§ **LISTED RECORDS**:

[Start of Attachment]

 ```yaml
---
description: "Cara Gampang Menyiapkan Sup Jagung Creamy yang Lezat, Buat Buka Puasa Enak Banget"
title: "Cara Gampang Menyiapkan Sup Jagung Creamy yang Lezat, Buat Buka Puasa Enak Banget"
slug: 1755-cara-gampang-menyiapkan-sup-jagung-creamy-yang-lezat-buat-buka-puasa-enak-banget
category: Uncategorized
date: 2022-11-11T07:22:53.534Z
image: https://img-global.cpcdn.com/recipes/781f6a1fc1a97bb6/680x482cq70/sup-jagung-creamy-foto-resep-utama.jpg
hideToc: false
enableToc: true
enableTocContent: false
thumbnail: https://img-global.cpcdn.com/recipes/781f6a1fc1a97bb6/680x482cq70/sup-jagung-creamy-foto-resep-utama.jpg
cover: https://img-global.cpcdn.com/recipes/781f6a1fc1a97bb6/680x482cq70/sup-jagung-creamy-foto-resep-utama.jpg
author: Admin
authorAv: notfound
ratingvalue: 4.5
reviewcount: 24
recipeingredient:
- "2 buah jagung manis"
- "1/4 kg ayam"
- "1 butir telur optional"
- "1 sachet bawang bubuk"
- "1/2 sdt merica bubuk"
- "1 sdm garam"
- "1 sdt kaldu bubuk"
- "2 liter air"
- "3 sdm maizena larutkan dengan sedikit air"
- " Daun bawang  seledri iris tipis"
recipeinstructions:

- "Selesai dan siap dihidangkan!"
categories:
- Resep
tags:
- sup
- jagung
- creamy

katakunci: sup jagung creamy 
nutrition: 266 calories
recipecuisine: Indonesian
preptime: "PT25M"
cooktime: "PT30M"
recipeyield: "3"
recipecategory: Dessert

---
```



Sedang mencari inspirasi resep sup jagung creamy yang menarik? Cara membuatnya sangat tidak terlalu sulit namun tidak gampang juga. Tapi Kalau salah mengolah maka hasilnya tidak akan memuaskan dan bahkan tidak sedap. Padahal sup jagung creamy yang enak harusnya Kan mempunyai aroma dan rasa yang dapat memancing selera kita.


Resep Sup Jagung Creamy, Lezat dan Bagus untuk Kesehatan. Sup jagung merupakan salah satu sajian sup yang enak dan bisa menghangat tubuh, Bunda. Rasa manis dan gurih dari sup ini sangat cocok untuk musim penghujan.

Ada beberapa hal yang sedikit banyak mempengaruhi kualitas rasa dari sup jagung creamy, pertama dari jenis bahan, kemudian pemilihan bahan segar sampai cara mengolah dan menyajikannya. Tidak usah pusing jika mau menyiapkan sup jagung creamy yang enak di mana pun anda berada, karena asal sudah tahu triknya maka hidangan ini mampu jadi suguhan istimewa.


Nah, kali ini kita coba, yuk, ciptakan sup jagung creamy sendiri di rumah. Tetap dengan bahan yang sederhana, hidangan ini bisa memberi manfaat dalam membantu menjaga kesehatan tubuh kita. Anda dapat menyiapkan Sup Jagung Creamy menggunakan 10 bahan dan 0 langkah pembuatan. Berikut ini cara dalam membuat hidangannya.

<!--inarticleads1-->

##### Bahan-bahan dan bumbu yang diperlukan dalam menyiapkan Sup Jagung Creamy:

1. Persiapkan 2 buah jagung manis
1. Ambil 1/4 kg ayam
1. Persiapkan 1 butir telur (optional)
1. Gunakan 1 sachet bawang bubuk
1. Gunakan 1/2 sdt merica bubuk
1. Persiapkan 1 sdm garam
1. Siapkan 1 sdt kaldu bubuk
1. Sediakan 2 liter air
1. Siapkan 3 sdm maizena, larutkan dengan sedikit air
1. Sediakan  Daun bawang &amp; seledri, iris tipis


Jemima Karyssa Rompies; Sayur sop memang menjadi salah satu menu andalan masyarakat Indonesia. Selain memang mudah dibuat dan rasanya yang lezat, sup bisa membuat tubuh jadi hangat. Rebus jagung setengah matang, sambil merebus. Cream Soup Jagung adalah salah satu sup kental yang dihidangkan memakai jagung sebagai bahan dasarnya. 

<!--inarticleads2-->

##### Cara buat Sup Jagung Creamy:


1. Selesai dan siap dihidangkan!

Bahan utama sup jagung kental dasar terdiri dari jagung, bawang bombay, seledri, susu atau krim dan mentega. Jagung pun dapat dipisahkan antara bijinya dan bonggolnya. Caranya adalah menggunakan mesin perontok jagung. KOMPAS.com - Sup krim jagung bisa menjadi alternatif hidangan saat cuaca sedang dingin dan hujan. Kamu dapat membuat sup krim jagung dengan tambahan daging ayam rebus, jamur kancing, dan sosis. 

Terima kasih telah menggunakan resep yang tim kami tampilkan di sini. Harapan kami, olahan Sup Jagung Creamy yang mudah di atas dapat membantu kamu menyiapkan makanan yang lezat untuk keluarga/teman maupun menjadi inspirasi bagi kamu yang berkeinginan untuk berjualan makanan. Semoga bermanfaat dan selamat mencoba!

[End of Attachment]

§ **YOUR ASSIGNMENT**: Set down every entry again, exactly as written.

§ **OUTPUT BELOW**:
 ```yaml
---
description: "Cara Gampang Menyiapkan Sup Jagung Creamy yang Lezat, Buat Buka Puasa Enak Banget"
title: "Cara Gampang Menyiapkan Sup Jagung Creamy yang Lezat, Buat Buka Puasa Enak Banget"
slug: 1755-cara-gampang-menyiapkan-sup-jagung-creamy-yang-lezat-buat-buka-puasa-enak-banget
category: Uncategorized
date: 2022-11-11T07:22:53.534Z
image: https://img-global.cpcdn.com/recipes/781f6a1fc1a97bb6/680x482cq70/sup-jagung-creamy-foto-resep-utama.jpg
hideToc: false
enableToc: true
enableTocContent: false
thumbnail: https://img-global.cpcdn.com/recipes/781f6a1fc1a97bb6/680x482cq70/sup-jagung-creamy-foto-resep-utama.jpg
cover: https://img-global.cpcdn.com/recipes/781f6a1fc1a97bb6/680x482cq70/sup-jagung-creamy-foto-resep-utama.jpg
author: Admin
authorAv: notfound
ratingvalue: 4.5
reviewcount: 24
recipeingredient:
- "2 buah jagung manis"
- "1/4 kg ayam"
- "1 butir telur optional"
- "1 sachet bawang bubuk"
- "1/2 sdt merica bubuk"
- "1 sdm garam"
- "1 sdt kaldu bubuk"
- "2 liter air"
- "3 sdm maizena larutkan dengan sedikit air"
- " Daun bawang  seledri iris tipis"
recipeinstructions:

- "Selesai dan siap dihidangkan!"
categories:
- Resep
tags:
- sup
- jagung
- creamy

katakunci: sup jagung creamy 
nutrition: 266 calories
recipecuisine: Indonesian
preptime: "PT25M"
cooktime: "PT30M"
recipeyield: "3"
recipecategory: Dessert

---
```



Sedang mencari inspirasi resep sup jagung creamy yang menarik? Cara membuatnya sangat tidak terlalu sulit namun tidak gampang juga. Tapi Kalau salah mengolah maka hasilnya tidak akan memuaskan dan bahkan tidak sedap. Padahal sup jagung creamy yang enak harusnya Kan mempunyai aroma dan rasa yang dapat memancing selera kita.


Resep Sup Jagung Creamy, Lezat dan Bagus untuk Kesehatan. Sup jagung merupakan salah satu sajian sup yang enak dan bisa menghangat tubuh, Bunda. Rasa manis dan gurih dari sup ini sangat cocok untuk musim penghujan.

Ada beberapa hal yang sedikit banyak mempengaruhi kualitas rasa dari sup jagung creamy, pertama dari jenis bahan, kemudian pemilihan bahan segar sampai cara mengolah dan menyajikannya. Tidak usah pusing jika mau menyiapkan sup jagung creamy yang enak di mana pun anda berada, karena asal sudah tahu triknya maka hidangan ini mampu jadi suguhan istimewa.


Nah, kali ini kita coba, yuk, ciptakan sup jagung creamy sendiri di rumah. Tetap dengan bahan yang sederhana, hidangan ini bisa memberi manfaat dalam membantu menjaga kesehatan tubuh kita. Anda dapat menyiapkan Sup Jagung Creamy menggunakan 10 bahan dan 0 langkah pembuatan. Berikut ini cara dalam membuat hidangannya.

<!--inarticleads1-->

##### Bahan-bahan dan bumbu yang diperlukan dalam menyiapkan Sup Jagung Creamy:

1. Persiapkan 2 buah jagung manis
1. Ambil 1/4 kg ayam
1. Persiapkan 1 butir telur (optional)
1. Gunakan 1 sachet bawang bubuk
1. Gunakan 1/2 sdt merica bubuk
1. Persiapkan 1 sdm garam
1. Siapkan 1 sdt kaldu bubuk
1. Sediakan 2 liter air
1. Siapkan 3 sdm maizena, larutkan dengan sedikit air
1. Sediakan  Daun bawang &amp; seledri, iris tipis


Jemima Karyssa Rompies; Sayur sop memang menjadi salah satu menu andalan masyarakat Indonesia. Selain memang mudah dibuat dan rasanya yang lezat, sup bisa membuat tubuh jadi hangat. Rebus jagung setengah matang, sambil merebus. Cream Soup Jagung adalah salah satu sup kental yang dihidangkan memakai jagung sebagai bahan dasarnya. 

<!--inarticleads2-->

##### Cara buat Sup Jagung Creamy:


1. Selesai dan siap dihidangkan!

Bahan utama sup jagung kental dasar terdiri dari jagung, bawang bombay, seledri, susu atau krim dan mentega. Jagung pun dapat dipisahkan antara bijinya dan bonggolnya. Caranya adalah menggunakan mesin perontok jagung. KOMPAS.com - Sup krim jagung bisa menjadi alternatif hidangan saat cuaca sedang dingin dan hujan. Kamu dapat membuat sup krim jagung dengan tambahan daging ayam rebus, jamur kancing, dan sosis. 

Terima kasih telah menggunakan resep yang tim kami tampilkan di sini. Harapan kami, olahan Sup Jagung Creamy yang mudah di atas dapat membantu kamu menyiapkan makanan yang lezat untuk keluarga/teman maupun menjadi inspirasi bagi kamu yang berkeinginan untuk berjualan makanan. Semoga bermanfaat dan selamat mencoba!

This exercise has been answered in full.